··· Information given

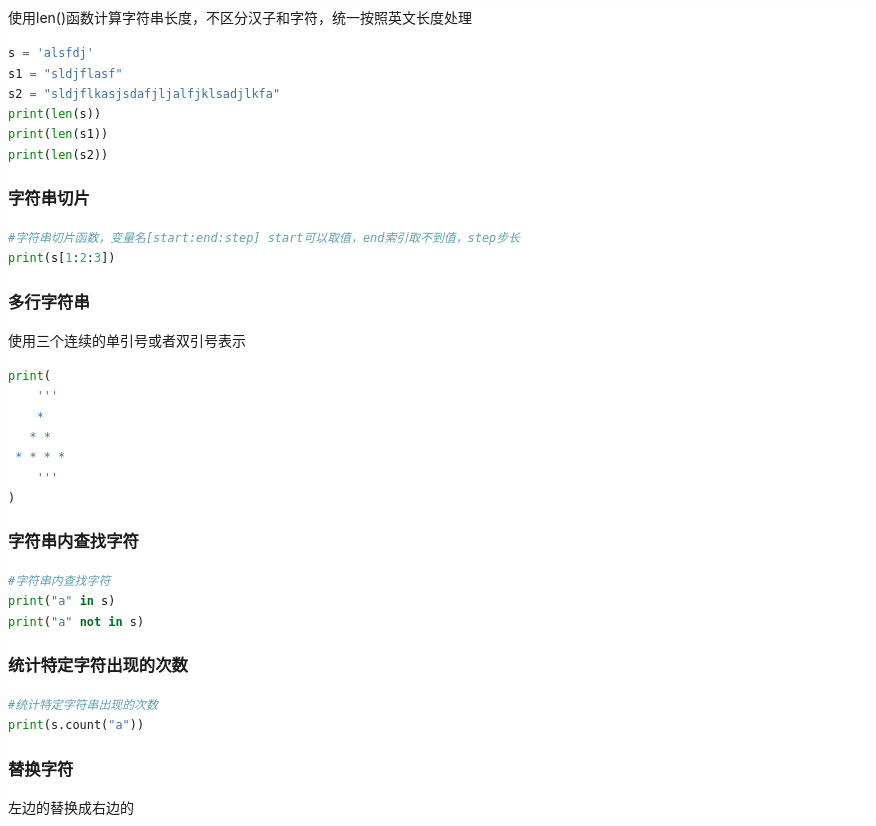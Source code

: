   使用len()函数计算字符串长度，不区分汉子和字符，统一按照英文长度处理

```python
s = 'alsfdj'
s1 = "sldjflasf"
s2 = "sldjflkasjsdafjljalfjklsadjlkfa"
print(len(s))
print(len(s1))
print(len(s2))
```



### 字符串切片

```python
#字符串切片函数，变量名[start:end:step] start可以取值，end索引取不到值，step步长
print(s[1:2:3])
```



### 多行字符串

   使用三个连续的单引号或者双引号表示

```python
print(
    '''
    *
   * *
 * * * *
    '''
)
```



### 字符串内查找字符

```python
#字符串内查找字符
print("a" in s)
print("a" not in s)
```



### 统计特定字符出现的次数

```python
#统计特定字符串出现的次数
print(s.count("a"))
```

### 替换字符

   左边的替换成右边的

······

Work to be completed -> Wherever the word "print" turns up in the records above, copy the line that holds it.

Answer ->
print(len(s))
print(len(s1))
print(len(s2))
print(s[1:2:3])
print(
print("a" in s)
print("a" not in s)
print(s.count("a"))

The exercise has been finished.